= Shanghai International Group =

Chinese state-owned financial services corporation

Shanghai International Group (SIG; 上海国际集团有限公司) is a large state owned financial holding group of People's Republic of China. SIG has full financial licenses in China and is engaged in Commercial Banking, Investment Banking, Mutual Fund, Insurance, Private Equity, Trust, Assets Management, etc. As of the end of 2012, according to the equity method accounting, the total assets on SIG's consolidated financial statements were RMB 129.723 billion yuan, the net assets RMB 89.756 billion yuan, and the total profit RMB 12.367 billion yuan.

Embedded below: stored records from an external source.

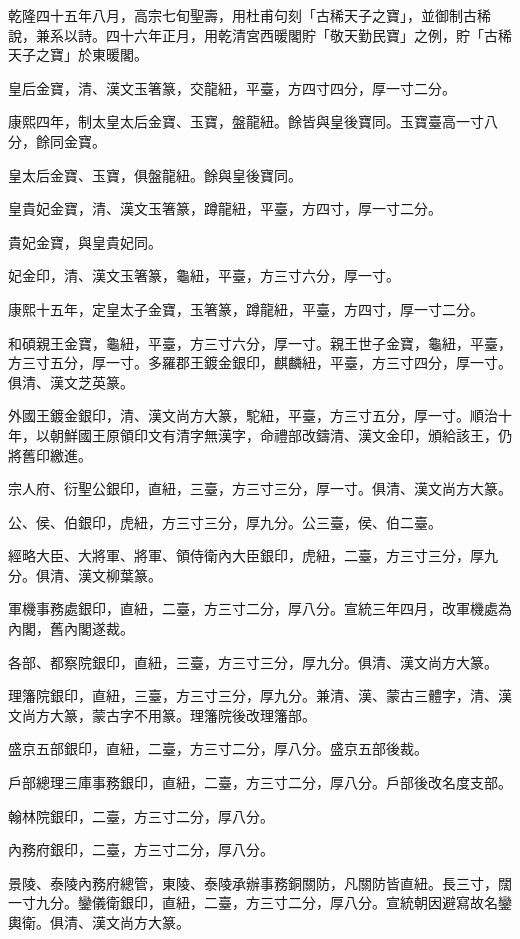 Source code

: \begin{pinyinscope}
乾隆四十五年八月，高宗七旬聖壽，用杜甫句刻「古稀天子之寶」，並御制古稀說，兼系以詩。四十六年正月，用乾清宮西暖閣貯「敬天勤民寶」之例，貯「古稀天子之寶」於東暖閣。

皇后金寶，清、漢文玉箸篆，交龍紐，平臺，方四寸四分，厚一寸二分。

康熙四年，制太皇太后金寶、玉寶，盤龍紐。餘皆與皇後寶同。玉寶臺高一寸八分，餘同金寶。

皇太后金寶、玉寶，俱盤龍紐。餘與皇後寶同。

皇貴妃金寶，清、漢文玉箸篆，蹲龍紐，平臺，方四寸，厚一寸二分。

貴妃金寶，與皇貴妃同。

妃金印，清、漢文玉箸篆，龜紐，平臺，方三寸六分，厚一寸。

康熙十五年，定皇太子金寶，玉箸篆，蹲龍紐，平臺，方四寸，厚一寸二分。

和碩親王金寶，龜紐，平臺，方三寸六分，厚一寸。親王世子金寶，龜紐，平臺，方三寸五分，厚一寸。多羅郡王鍍金銀印，麒麟紐，平臺，方三寸四分，厚一寸。俱清、漢文芝英篆。

外國王鍍金銀印，清、漢文尚方大篆，駝紐，平臺，方三寸五分，厚一寸。順治十年，以朝鮮國王原領印文有清字無漢字，命禮部改鑄清、漢文金印，頒給該王，仍將舊印繳進。

宗人府、衍聖公銀印，直紐，三臺，方三寸三分，厚一寸。俱清、漢文尚方大篆。

公、侯、伯銀印，虎紐，方三寸三分，厚九分。公三臺，侯、伯二臺。

經略大臣、大將軍、將軍、領侍衛內大臣銀印，虎紐，二臺，方三寸三分，厚九分。俱清、漢文柳葉篆。

軍機事務處銀印，直紐，二臺，方三寸二分，厚八分。宣統三年四月，改軍機處為內閣，舊內閣遂裁。

各部、都察院銀印，直紐，三臺，方三寸三分，厚九分。俱清、漢文尚方大篆。

理籓院銀印，直紐，三臺，方三寸三分，厚九分。兼清、漢、蒙古三體字，清、漢文尚方大篆，蒙古字不用篆。理籓院後改理籓部。

盛京五部銀印，直紐，二臺，方三寸二分，厚八分。盛京五部後裁。

戶部總理三庫事務銀印，直紐，二臺，方三寸二分，厚八分。戶部後改名度支部。

翰林院銀印，二臺，方三寸二分，厚八分。

內務府銀印，二臺，方三寸二分，厚八分。

景陵、泰陵內務府總管，東陵、泰陵承辦事務銅關防，凡關防皆直紐。長三寸，闊一寸九分。鑾儀衛銀印，直紐，二臺，方三寸二分，厚八分。宣統朝因避寫故名鑾輿衛。俱清、漢文尚方大篆。


\end{pinyinscope}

The data relevant to SIG's controlling and core investments shows that the assets managed by SIG had reached RMB 1118.487 billion yuan by the end of 2012.

==History==
Shanghai International Group Co., Ltd. (SIG) was founded on April 20, 2000, with a registered capital of RMB 10.56 billion yuan.

==Function==
SIG performs three major functions, namely, investment holding, capital operation, and state-owned assets management. SIG is engaged in business activities including financial investments as a focus, non-financial investments as supplement, capital operation and assets management.

==Business==
SIG owns stakes in several financial institutions including Shanghai Pudong Development Bank, Guotai Junan Securities Co, Hua An Fund Management Co and China International Fund Management Co Ltd.

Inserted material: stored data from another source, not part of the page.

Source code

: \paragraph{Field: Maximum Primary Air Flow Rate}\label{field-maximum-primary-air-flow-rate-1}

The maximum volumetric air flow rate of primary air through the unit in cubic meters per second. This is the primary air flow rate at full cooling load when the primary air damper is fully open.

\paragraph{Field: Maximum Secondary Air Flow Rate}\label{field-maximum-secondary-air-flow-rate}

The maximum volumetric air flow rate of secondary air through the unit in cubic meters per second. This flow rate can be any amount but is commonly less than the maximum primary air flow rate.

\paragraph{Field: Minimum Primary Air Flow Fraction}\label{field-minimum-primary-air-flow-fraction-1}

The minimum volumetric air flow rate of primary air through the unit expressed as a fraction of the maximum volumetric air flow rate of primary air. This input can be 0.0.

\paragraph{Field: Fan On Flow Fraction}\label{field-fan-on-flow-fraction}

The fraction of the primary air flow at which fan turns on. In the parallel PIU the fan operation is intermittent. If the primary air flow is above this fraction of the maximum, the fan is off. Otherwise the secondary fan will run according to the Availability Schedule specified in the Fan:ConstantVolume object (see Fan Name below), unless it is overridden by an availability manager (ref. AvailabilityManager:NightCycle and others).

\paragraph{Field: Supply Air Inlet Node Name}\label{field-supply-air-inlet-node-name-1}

Ever since its establishment, SIG has been expanding its territory in financial investment. For example, SIG becomes the largest shareholder of Shanghai Pudong Development Bank Co., Ltd., Shanghai Rural Commercial Bank Co., Ltd., Guotai Junan Securities Co., Ltd., Anxin Agricultural Insurance Co., Ltd., Dazhong Insurance Co., Ltd. and other companies. SIG set up two joint ventures. One is China International Fund Management Co., Ltd. with JP Morgan which is one of the world's asset management companies. The other refers to Tullett Prebon SITICO (China) Ltd., the first inter-dealer broker in China, with Tullett Prebon (Europe) Ltd., a company of Collins Stewart Tullett Group which is the second inter-dealer broker in the world. SIG also incorporated the companies including HuaAn Fund Management Co., Ltd., Shanghai Guosheng Pawn Co., Ltd., Shanghai Re-guarantee Co., Ltd. and Shanghai Equity Exchange.

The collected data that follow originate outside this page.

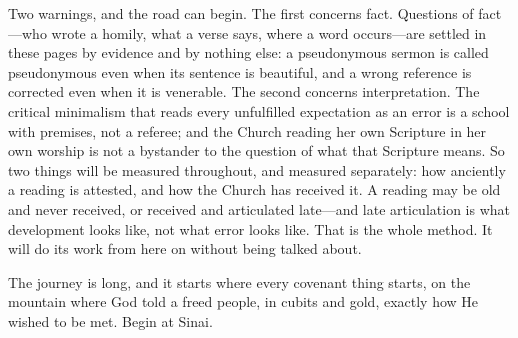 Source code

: Two warnings, and the road can begin. The first concerns fact.
Questions of fact---who wrote a homily, what a verse says, where a word
occurs---are settled in these pages by evidence and by nothing else: a
pseudonymous sermon is called pseudonymous even when its sentence is
beautiful, and a wrong reference is corrected even when it is
venerable. The second concerns interpretation. The critical
minimalism that reads every unfulfilled expectation as an error is a
school with premises, not a referee; and the Church reading her own
Scripture in her own worship is not a bystander to the question of what
that Scripture means. So two things will be measured throughout, and
measured separately: how anciently a reading is attested, and how the
Church has received it. A reading may be old and never received, or
received and articulated late---and late articulation is what
development looks like, not what error looks like. That is the whole
method. It will do its work from here on without being talked about.

The journey is long, and it starts where every
covenant thing starts, on the mountain where God told a freed people,
in cubits and gold, exactly how He wished to be met. Begin at Sinai.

At the same time, SIG set up Sailing Capital Management Co., Ltd., a company raised and run Sailing International Investment Fund; established GP Capital Co., Ltd., a company raised and run Shanghai Financial Sector Investment Fund with the approval of the State Council of the People's Republic of China; incorporated Shanghai Guohe Modern Service Industry Equity Investment Management Co., Ltd., a company raised and run Shanghai Guohe Modern Service Industry Private Equity Fund., and incorporated Shanghai Real Power Capital Co., Ltd., a company raised and run Shanghai Real Power Emerging Industry Investment Fund. Last but not the least, SIG has also participated in establishing Shanghai Shipping Industry Fund Management Co., Ltd.. SIG's subsidiaries also include Shanghai International Trust Co., Ltd., Shanghai Securities Co., Ltd., Shanghai State-owned Assets Operation Co., Ltd., SIG Asset Management Co., Ltd., SIG Financial Services Co., Ltd., Shanghai International Group (Hong Kong) Co., Limited, Shanghai International Group Venture Capital Co., Ltd., SIG Investment and Development Co., Ltd. and Shanghai Huadong Enterprises Co., Ltd.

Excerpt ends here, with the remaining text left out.